Dataset entries:
== == ==

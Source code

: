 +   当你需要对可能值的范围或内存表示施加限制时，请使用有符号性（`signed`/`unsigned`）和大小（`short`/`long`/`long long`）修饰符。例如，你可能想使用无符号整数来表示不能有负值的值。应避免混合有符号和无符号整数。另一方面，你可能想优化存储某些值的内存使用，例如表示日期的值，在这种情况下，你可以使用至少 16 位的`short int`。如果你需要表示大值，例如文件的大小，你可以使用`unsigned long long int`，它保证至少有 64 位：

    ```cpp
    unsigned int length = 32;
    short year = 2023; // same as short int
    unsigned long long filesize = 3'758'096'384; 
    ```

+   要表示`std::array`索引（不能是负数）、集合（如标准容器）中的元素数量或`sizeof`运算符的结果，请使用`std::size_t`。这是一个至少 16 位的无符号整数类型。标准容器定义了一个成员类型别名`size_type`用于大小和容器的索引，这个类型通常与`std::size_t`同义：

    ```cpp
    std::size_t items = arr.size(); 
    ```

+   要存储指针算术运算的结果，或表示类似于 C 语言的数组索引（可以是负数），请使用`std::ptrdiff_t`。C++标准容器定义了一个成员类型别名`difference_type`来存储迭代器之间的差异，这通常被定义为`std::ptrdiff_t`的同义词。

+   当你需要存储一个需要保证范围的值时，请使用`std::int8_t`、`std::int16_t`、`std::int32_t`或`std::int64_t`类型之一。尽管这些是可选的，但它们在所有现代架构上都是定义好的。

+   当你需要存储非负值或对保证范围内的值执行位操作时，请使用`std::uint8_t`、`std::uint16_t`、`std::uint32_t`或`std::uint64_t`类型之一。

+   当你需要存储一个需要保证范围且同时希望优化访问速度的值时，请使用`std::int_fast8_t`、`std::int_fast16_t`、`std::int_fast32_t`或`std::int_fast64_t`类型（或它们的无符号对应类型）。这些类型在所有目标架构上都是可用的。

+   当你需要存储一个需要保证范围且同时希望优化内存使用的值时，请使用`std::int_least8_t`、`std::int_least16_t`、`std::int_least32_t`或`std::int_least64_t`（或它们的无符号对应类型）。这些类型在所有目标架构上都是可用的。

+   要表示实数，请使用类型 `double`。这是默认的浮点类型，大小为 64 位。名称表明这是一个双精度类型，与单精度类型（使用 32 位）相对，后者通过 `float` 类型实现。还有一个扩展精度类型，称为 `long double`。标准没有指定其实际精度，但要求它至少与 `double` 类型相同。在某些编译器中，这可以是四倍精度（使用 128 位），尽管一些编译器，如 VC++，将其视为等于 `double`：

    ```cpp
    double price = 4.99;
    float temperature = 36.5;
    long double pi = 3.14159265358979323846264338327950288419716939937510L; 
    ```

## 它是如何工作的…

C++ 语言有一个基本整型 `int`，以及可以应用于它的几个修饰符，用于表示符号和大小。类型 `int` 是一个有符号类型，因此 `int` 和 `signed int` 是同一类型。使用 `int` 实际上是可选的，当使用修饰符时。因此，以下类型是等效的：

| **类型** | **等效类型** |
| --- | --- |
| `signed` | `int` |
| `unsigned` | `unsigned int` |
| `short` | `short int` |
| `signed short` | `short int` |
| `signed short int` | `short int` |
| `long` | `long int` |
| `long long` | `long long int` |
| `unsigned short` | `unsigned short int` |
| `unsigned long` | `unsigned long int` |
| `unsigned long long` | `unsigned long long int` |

== == ==

Assignment
Answer with one number, namely the count of lines in the entries that include the word "类型之一".

Expected output
2